By the time she came to see me she was a confused nervous wreck. After taking a careful history I asked her to disrobe and sit up on the couch. One glance was enough to confirm the breast cancer from the dimple in the lower outer quadrant on the right side. Palpation and biopsy confirmed the diagnosis. After counselling at length she was booked for the next vacant slot on the operating list, which was just over two weeks off. She went off satisfied, but the audit office was not. Apparently we were in breach of the two-week target for cancer.
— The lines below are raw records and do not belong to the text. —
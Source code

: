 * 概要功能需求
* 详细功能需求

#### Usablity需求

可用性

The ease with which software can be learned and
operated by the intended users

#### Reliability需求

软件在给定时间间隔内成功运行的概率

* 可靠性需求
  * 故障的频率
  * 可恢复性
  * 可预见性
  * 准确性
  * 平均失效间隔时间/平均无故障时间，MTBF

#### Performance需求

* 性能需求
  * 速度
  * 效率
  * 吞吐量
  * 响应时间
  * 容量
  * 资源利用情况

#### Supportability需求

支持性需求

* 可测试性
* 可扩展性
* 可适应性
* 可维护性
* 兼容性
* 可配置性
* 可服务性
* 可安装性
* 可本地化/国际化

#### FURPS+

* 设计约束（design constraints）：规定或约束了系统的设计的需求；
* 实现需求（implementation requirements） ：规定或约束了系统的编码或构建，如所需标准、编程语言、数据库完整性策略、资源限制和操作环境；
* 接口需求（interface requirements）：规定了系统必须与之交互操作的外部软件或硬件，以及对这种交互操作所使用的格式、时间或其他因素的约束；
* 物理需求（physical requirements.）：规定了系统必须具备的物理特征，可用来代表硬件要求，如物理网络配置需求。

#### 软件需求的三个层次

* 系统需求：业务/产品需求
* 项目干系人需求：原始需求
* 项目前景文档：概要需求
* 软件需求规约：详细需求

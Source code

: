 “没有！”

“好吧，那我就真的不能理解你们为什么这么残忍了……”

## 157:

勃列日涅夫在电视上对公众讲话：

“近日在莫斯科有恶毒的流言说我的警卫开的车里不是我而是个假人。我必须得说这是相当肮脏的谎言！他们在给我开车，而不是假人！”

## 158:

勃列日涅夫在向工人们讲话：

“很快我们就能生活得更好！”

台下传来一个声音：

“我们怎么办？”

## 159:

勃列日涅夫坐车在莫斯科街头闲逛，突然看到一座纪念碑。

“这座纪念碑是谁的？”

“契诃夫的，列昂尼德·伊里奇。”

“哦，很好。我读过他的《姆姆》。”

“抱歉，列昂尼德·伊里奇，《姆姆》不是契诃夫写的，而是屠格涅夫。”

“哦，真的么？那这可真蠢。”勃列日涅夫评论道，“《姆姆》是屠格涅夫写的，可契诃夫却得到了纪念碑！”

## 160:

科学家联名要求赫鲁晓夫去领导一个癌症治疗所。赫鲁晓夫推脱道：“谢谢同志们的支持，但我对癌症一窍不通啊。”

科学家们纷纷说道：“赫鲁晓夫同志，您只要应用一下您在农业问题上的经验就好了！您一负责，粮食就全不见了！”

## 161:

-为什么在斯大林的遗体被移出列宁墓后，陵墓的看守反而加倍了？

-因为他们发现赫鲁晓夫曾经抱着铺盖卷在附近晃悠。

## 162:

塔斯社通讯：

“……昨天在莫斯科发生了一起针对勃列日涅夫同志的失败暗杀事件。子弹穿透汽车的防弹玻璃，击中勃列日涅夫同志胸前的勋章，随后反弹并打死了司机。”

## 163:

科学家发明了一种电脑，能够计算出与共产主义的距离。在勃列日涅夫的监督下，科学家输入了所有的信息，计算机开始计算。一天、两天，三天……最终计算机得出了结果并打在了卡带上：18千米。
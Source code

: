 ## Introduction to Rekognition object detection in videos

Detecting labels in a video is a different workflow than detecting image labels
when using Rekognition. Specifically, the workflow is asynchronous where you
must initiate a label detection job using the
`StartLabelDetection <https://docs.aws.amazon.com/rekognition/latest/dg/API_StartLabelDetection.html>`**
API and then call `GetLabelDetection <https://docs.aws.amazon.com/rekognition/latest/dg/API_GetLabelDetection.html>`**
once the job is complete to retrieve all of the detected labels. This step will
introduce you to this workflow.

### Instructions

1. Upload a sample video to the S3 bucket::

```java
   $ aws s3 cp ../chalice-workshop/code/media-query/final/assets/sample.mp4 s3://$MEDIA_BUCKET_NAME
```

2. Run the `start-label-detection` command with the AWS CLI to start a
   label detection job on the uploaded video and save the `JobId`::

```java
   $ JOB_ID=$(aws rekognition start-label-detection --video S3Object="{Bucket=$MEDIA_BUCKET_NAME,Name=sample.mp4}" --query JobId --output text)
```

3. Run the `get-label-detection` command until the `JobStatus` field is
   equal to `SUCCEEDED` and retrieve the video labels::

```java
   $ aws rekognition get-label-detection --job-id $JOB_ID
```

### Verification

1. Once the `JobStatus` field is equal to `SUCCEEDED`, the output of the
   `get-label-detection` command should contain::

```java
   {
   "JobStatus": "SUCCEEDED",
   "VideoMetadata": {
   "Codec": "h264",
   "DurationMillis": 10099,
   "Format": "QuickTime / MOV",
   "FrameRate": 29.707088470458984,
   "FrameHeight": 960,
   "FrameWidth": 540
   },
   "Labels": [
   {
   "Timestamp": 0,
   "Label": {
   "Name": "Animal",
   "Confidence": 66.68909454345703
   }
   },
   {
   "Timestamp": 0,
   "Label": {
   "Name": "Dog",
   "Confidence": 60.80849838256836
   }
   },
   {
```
So in the end, all these delays and unnecessary investigations wasted about 3,000 pounds, and caused substantial anxiety for the patient - and yet they passed the two-week target rule. At the point when the patient is diagnosed and treatment ordered, the computer finds that targets have not been met. This upside-down logic shows the unintended consequences of ill-considered and non-evidence-based political interference.

Conclusion

I hope those examples illustrate the dangers of government intervention in the practice of evidence-based medicine. This is what I choose to describe as ignorance-based interference (IBI). Other examples of IBI include so-called `patient's choice', censoring the right of the National Institute for Clinical Excellence (NICE) to evaluate alternative medicine, and the constant `re-disorganisation' of the NHS (7). My call to the government is this: provide us with the tools to practice evidence-based medicine and then please leave us alone.